To advance IoT penetration in consumers’ everyday lives, several technology leaders have founded an IoT consortium focused on fog computing adoption.
Supported by ARM, Cisco, Dell, Intel, Microsoft and the Princeton University Edge Laboratory, the OpenFog Consortium has been designed to accelerate the deployment of Fog technologies through the development of an open architecture.
The non-profit global consortium will also develop other technologies including the capabilities of distributed computing, networking, and storage.
The founding members will build initial frameworks and architectures that reduce the time required to deliver the end-to-end IoT scenarios.
Fog computing technology distributes the resources and services of computation, communication, control, and storage closer to devices and systems at or near the users.
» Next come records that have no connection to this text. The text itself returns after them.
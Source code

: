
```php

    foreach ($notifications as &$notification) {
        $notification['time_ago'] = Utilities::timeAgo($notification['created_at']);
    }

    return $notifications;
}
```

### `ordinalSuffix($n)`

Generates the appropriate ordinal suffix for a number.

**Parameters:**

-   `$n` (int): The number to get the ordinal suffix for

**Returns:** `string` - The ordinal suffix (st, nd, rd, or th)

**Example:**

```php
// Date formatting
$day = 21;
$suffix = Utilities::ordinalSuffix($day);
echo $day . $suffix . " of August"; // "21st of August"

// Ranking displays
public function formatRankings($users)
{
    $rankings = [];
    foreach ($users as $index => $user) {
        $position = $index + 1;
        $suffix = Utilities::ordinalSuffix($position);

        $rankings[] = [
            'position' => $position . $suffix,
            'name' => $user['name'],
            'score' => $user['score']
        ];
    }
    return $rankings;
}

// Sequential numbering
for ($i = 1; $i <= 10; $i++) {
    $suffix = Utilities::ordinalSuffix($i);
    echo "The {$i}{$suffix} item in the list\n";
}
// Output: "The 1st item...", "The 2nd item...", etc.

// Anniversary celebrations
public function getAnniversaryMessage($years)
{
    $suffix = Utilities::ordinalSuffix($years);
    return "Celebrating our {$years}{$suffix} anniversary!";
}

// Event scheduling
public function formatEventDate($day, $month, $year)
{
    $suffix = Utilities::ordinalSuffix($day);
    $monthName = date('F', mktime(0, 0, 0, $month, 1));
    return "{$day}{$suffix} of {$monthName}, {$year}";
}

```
Helder Antunes, chairman of OpenFog and senior director of Cisco’s Corporate Strategic Innovations Group, said: "Today’s announcement represents just the beginning of our efforts to accelerate IoT deployments and value by bringing distributed compute, network, and storage capabilities to IoT endpoints at the edge of the network."
With an emphasis on enterprise IT for IoT, Microsoft sees in the OpenFog Consortium opportunities to open up possibilities for even richer IoT scenarios in business.
Sam George, Microsoft’s partner director for Azure IoT, said: "The founding members of the non-profit global OpenFog Consortium will use proven approaches and existing standards, to accelerate the delivery of the end-to-end IoT technologies, architectures, testbeds and business opportunities that the market is demanding.
"The consortium will also aim to drive industry and academic leadership in fog computing architectures with whitepapers, testbeds and other deliverables that demonstrate best practices for interoperability and composability between cloud and edge architectures."